Huang Yong-Huai, Chung Kuo-Liang
Department of Computer Science and Information Engineering, National Taiwan University of Science and Technology, Taipei, Taiwan 10672, ROC.
IEEE Trans Image Process. 2007 May;16(5):1258-68. doi: 10.1109/tip.2007.894227.
Recently, several efficient context-based arithmetic coding algorithms have been developed successfully for lossless compression of error-diffused images. In this paper, we first present a novel block- and texture-based approach to train the multiple-template according to the most representative texture features. Based on the trained multiple template, we next present an efficient texture- and multiple-template-based (TM-based) algorithm for lossless compression of error-diffused images. In our proposed TM-based algorithm, the input image is divided into many blocks and for each block, the best template is adaptively selected from the multiple-template based on the texture feature of that block. Under 20 testing error-diffused images and the personal computer with Intel Celeron 2.8-GHz CPU, experimental results demonstrate that with a little encoding time degradation, 0.365 s (0.901 s) on average, the compression improvement ratio of our proposed TM-based algorithm over the joint bilevel image group (JBIG) standard [over the previous block arithmetic coding for image compression (BACIC) algorithm proposed by Reavy and Boncelet is 24%] (19.4%). Under the same condition, the compression improvement ratio of our proposed algorithm over the previous algorithm by Lee and Park is 17.6% and still only has a little encoding time degradation (0.775 s on average). In addition, the encoding time required in the previous free tree-based algorithm is 109.131 s on average while our proposed algorithm takes 0.995 s; the average compression ratio of our proposed TM-based algorithm, 1.60, is quite competitive to that of the free tree-based algorithm, 1.62.
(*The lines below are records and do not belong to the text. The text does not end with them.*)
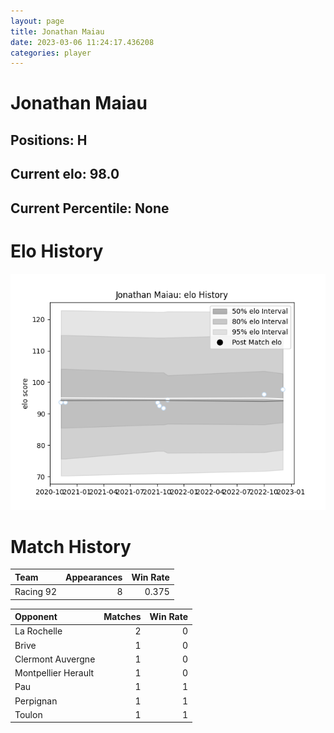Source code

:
 ```yaml
---  
layout: page  
title: Jonathan Maiau  
date: 2023-03-06 11:24:17.436208  
categories: player  
---
```

# Jonathan Maiau

## Positions: H

## Current elo: 98.0

## Current Percentile: None

# Elo History


![elo history](history_JonathanMaiau.png)
# Match History


| Team      |   Appearances |   Win Rate |
|:----------|--------------:|-----------:|
| Racing 92 |             8 |      0.375 |

| Opponent            |   Matches |   Win Rate |
|:--------------------|----------:|-----------:|
| La Rochelle         |         2 |          0 |
| Brive               |         1 |          0 |
| Clermont Auvergne   |         1 |          0 |
| Montpellier Herault |         1 |          0 |
| Pau                 |         1 |          1 |
| Perpignan           |         1 |          1 |
| Toulon              |         1 |          1 |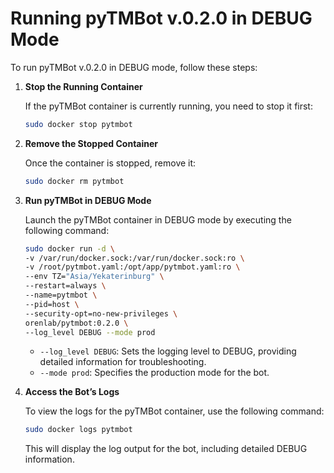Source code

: # Running pyTMBot v.0.2.0 in DEBUG Mode

To run pyTMBot v.0.2.0 in DEBUG mode, follow these steps:

1. **Stop the Running Container**

   If the pyTMBot container is currently running, you need to stop it first:

   ```bash
   sudo docker stop pytmbot
   ```

2. **Remove the Stopped Container**

   Once the container is stopped, remove it:

   ```bash
   sudo docker rm pytmbot
   ```

3. **Run pyTMBot in DEBUG Mode**

   Launch the pyTMBot container in DEBUG mode by executing the following command:

   ```bash
   sudo docker run -d \
   -v /var/run/docker.sock:/var/run/docker.sock:ro \
   -v /root/pytmbot.yaml:/opt/app/pytmbot.yaml:ro \
   --env TZ="Asia/Yekaterinburg" \
   --restart=always \
   --name=pytmbot \
   --pid=host \
   --security-opt=no-new-privileges \
   orenlab/pytmbot:0.2.0 \
   --log_level DEBUG --mode prod
   ```

    - `--log_level DEBUG`: Sets the logging level to DEBUG, providing detailed information for troubleshooting.
    - `--mode prod`: Specifies the production mode for the bot.

4. **Access the Bot’s Logs**

   To view the logs for the pyTMBot container, use the following command:

   ```bash
   sudo docker logs pytmbot
   ```

   This will display the log output for the bot, including detailed DEBUG information.
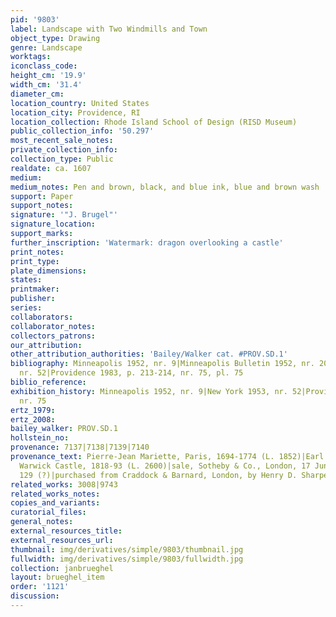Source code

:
 ```yaml
---
pid: '9803'
label: Landscape with Two Windmills and Town
object_type: Drawing
genre: Landscape
worktags:
iconclass_code:
height_cm: '19.9'
width_cm: '31.4'
diameter_cm:
location_country: United States
location_city: Providence, RI
location_collection: Rhode Island School of Design (RISD Museum)
public_collection_info: '50.297'
most_recent_sale_notes:
private_collection_info:
collection_type: Public
realdate: ca. 1607
medium:
medium_notes: Pen and brown, black, and blue ink, blue and brown wash
support: Paper
support_notes:
signature: '"J. Brugel"'
signature_location:
support_marks:
further_inscription: 'Watermark: dragon overlooking a castle'
print_notes:
print_type:
plate_dimensions:
states:
printmaker:
publisher:
series:
collaborators:
collaborator_notes:
collectors_patrons:
our_attribution:
other_attribution_authorities: 'Bailey/Walker cat. #PROV.SD.1'
bibliography: Minneapolis 1952, nr. 9|Minneapolis Bulletin 1952, nr. 20|New York 1953,
  nr. 52|Providence 1983, p. 213-214, nr. 75, pl. 75
biblio_reference:
exhibition_history: Minneapolis 1952, nr. 9|New York 1953, nr. 52|Providence 1983,
  nr. 75
ertz_1979:
ertz_2008:
bailey_walker: PROV.SD.1
hollstein_no:
provenance: 7137|7138|7139|7140
provenance_text: Pierre-Jean Mariette, Paris, 1694-1774 (L. 1852)|Earl of Warwick,
  Warwick Castle, 1818-93 (L. 2600)|sale, Sotheby & Co., London, 17 June 1936, nr.
  129 (?)|purchased from Craddock & Barnard, London, by Henry D. Sharpe
related_works: 3008|9743
related_works_notes:
copies_and_variants:
curatorial_files:
general_notes:
external_resources_title:
external_resources_url:
thumbnail: img/derivatives/simple/9803/thumbnail.jpg
fullwidth: img/derivatives/simple/9803/fullwidth.jpg
collection: janbrueghel
layout: brueghel_item
order: '1121'
discussion:
---
```

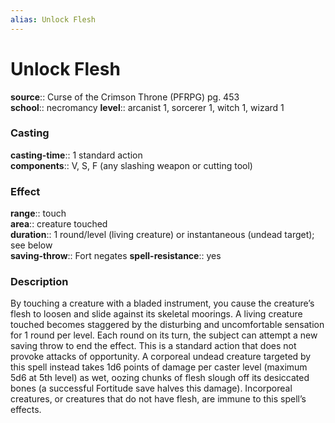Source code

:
 ```yaml
---
alias: Unlock Flesh
---
```


# Unlock Flesh 

**source**:: Curse of the Crimson Throne (PFRPG) pg. 453  
**school**:: necromancy
**level**:: arcanist 1, sorcerer 1, witch 1, wizard 1

### Casting 

**casting-time**:: 1 standard action  
**components**:: V, S, F (any slashing weapon or cutting tool)

### Effect 

**range**:: touch  
**area**:: creature touched  
**duration**:: 1 round/level (living creature) or instantaneous (undead target); see below  
**saving-throw**:: Fort negates
**spell-resistance**:: yes

### Description 

By touching a creature with a bladed instrument, you cause the creature’s flesh to loosen and slide against its skeletal moorings. A living creature touched becomes staggered by the disturbing and uncomfortable sensation for 1 round per level. Each round on its turn, the subject can attempt a new saving throw to end the effect. This is a standard action that does not provoke attacks of opportunity. A corporeal undead creature targeted by this spell instead takes 1d6 points of damage per caster level (maximum 5d6 at 5th level) as wet, oozing chunks of flesh slough off its desiccated bones (a successful Fortitude save halves this damage). Incorporeal creatures, or creatures that do not have flesh, are immune to this spell’s effects.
最近,已经成功开发了几种高效的基于上下文的算术编码算法,用于对误差扩散图像进行无损压缩。在本文中,我们首先提出一种新颖的基于块和纹理的方法,根据最具代表性的纹理特征来训练多个模板。基于训练好的多个模板,我们接下来提出一种高效的基于纹理和多模板(TM)的算法,用于对误差扩散图像进行无损压缩。在我们提出的基于TM的算法中,输入图像被划分为许多块,对于每个块,根据该块的纹理特征从多个模板中自适应地选择最佳模板。在20幅测试误差扩散图像以及配备英特尔赛扬2.8 GHz CPU的个人计算机上,实验结果表明,在编码时间略有下降的情况下,平均为0.365秒(0.901秒),我们提出的基于TM的算法相对于联合二值图像组(JBIG)标准[相对于Reavy和Boncelet提出的先前用于图像压缩的块算术编码(BACIC)算法]的压缩改进率为24%(19.4%)。在相同条件下,我们提出的算法相对于Lee和Park先前算法的压缩改进率为17.6%,并且编码时间仍然只有少量下降(平均0.775秒)。此外,先前基于自由树的算法平均所需的编码时间为109.131秒,而我们提出的算法需要0.995秒;我们提出的基于TM的算法的平均压缩率为1.60,与基于自由树的算法的1.62相比具有相当的竞争力。